START Input records
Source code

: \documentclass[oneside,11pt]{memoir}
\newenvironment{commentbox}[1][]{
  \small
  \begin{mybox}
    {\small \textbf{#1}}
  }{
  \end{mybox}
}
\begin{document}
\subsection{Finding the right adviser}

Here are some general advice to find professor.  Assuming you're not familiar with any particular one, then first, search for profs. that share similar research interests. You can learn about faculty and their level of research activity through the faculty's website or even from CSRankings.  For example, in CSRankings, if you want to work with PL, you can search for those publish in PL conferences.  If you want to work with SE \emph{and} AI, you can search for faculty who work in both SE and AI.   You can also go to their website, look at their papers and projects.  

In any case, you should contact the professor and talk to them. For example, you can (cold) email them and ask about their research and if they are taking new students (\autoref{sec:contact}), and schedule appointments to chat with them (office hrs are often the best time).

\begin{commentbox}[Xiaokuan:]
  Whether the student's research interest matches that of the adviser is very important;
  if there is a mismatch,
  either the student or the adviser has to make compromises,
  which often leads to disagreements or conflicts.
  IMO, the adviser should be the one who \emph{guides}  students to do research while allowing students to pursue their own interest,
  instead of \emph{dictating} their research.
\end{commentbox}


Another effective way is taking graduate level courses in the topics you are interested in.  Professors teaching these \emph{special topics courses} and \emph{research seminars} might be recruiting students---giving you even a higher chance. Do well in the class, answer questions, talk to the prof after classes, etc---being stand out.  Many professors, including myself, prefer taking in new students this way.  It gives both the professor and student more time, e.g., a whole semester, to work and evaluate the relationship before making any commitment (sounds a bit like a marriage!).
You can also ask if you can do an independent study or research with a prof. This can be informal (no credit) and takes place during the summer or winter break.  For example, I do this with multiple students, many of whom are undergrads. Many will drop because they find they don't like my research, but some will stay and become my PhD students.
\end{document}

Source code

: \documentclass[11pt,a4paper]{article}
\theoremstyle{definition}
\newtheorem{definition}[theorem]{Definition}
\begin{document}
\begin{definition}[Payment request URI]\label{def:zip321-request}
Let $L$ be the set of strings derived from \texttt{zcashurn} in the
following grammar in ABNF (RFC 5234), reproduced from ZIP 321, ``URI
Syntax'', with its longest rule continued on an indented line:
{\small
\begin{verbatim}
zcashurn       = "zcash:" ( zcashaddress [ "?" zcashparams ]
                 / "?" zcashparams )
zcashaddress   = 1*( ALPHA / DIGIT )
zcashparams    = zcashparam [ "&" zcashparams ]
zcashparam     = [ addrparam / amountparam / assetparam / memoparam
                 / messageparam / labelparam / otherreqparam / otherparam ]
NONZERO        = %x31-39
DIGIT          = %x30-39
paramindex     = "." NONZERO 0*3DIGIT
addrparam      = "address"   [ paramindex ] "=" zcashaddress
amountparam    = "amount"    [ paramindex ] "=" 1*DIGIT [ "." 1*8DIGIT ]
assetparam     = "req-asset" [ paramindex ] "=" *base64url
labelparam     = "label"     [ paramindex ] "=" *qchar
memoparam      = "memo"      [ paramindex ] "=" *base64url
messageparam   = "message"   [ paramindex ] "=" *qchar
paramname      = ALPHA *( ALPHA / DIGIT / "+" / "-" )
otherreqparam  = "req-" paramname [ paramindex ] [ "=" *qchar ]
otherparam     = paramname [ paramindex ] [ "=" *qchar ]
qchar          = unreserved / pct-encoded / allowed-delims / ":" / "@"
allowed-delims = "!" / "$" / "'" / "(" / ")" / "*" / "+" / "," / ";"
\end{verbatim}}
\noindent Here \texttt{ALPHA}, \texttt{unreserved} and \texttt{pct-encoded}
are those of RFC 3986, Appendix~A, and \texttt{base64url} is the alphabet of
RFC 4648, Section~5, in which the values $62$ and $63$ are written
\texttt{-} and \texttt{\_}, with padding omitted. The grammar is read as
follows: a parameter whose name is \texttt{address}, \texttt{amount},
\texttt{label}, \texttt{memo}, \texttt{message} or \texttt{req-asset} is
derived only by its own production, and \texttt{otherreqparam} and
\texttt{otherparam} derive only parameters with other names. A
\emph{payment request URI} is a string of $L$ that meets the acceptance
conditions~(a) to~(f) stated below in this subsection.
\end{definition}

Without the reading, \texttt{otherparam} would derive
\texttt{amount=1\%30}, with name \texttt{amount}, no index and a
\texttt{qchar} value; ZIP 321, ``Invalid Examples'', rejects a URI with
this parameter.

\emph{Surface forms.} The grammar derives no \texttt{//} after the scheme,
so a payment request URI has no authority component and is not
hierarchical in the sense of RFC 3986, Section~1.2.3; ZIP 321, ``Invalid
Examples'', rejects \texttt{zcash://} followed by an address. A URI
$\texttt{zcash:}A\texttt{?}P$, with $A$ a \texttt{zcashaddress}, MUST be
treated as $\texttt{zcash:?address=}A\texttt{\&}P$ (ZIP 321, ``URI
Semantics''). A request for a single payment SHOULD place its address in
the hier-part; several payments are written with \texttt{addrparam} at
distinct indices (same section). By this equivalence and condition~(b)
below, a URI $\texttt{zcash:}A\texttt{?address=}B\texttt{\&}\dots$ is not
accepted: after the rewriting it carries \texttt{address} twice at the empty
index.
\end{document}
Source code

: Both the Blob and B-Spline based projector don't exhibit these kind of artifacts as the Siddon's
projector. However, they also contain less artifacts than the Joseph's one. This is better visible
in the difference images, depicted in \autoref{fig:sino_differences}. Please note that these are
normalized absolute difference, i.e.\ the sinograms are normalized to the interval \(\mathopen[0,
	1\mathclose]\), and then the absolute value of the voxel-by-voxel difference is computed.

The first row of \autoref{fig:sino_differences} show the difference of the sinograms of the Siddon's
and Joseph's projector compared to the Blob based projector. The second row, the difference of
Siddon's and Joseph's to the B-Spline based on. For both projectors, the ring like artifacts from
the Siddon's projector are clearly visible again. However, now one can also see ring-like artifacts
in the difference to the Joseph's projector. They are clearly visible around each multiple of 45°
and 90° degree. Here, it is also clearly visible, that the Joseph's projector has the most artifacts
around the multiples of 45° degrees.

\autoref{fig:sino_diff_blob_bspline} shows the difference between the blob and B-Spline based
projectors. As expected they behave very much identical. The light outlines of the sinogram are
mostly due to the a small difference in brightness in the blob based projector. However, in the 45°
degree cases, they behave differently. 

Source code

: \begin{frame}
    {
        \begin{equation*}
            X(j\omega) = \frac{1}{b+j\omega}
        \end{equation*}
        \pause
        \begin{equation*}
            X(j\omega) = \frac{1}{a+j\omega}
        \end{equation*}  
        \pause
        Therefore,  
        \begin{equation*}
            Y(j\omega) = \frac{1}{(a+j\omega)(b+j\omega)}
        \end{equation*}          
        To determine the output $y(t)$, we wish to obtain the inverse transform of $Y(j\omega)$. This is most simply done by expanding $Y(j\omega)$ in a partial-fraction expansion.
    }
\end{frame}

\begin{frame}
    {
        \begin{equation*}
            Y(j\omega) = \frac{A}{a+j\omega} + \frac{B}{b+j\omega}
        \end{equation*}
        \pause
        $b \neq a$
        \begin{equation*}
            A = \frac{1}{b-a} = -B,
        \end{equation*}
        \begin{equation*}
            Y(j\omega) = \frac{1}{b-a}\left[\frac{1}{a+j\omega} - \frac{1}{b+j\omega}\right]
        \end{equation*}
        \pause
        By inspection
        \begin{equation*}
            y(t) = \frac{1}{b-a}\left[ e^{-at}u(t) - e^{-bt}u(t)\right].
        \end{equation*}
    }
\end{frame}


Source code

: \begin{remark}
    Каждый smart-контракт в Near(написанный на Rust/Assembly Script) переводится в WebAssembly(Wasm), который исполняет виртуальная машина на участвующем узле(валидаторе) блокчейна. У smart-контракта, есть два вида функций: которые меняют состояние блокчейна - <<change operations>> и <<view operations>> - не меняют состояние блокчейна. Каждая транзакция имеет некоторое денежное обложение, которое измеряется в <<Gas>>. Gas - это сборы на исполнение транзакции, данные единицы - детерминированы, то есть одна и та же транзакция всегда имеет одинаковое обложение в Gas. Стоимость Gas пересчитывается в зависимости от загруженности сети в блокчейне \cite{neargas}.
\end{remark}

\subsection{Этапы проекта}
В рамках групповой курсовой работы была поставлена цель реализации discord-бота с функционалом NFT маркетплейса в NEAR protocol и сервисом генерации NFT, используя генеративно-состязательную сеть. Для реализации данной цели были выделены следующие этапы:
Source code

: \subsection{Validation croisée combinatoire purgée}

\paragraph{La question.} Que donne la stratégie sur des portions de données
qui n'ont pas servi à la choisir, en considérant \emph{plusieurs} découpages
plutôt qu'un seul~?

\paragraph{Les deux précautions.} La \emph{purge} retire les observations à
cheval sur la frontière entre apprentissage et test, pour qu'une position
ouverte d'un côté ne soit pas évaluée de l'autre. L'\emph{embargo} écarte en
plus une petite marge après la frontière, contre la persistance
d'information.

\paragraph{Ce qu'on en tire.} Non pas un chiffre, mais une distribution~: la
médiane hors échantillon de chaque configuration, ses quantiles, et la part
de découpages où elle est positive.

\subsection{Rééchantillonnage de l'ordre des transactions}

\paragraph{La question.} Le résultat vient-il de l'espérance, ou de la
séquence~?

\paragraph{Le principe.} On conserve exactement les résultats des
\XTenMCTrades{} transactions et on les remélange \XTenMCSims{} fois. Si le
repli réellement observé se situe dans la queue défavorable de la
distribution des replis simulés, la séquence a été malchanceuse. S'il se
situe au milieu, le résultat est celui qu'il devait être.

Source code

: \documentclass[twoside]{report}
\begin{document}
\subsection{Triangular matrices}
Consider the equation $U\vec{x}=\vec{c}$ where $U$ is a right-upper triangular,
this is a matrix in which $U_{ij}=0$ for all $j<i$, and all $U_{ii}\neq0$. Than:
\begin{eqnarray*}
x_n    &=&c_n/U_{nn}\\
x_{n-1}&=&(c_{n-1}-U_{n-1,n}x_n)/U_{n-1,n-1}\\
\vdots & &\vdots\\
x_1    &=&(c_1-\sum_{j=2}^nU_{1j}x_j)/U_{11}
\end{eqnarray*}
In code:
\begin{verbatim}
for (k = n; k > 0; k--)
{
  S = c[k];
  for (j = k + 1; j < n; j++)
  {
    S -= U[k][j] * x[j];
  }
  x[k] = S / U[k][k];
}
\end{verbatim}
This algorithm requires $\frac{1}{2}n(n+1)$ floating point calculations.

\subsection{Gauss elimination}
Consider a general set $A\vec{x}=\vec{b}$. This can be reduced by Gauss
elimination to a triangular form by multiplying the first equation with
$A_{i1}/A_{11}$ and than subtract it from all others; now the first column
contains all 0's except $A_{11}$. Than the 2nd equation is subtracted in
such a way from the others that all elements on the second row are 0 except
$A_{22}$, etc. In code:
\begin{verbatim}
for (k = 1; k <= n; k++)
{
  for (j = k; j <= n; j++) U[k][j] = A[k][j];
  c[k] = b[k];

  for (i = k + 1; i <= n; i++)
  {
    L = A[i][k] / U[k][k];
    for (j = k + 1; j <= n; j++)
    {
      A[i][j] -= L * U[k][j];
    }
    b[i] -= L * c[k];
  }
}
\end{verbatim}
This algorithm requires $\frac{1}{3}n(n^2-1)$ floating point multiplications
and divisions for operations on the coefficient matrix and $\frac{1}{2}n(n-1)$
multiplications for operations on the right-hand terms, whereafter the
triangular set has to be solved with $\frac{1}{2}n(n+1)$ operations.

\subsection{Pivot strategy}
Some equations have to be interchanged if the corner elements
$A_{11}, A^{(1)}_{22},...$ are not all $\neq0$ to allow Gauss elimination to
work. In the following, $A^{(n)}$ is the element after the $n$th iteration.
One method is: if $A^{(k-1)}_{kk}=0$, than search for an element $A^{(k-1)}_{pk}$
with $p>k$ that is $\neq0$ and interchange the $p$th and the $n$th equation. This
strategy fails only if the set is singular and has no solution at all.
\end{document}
END Input records
* [Your task] Determine how many lines in the listing above contain the word "frontière". Provide that figure only.

* [Solution] 2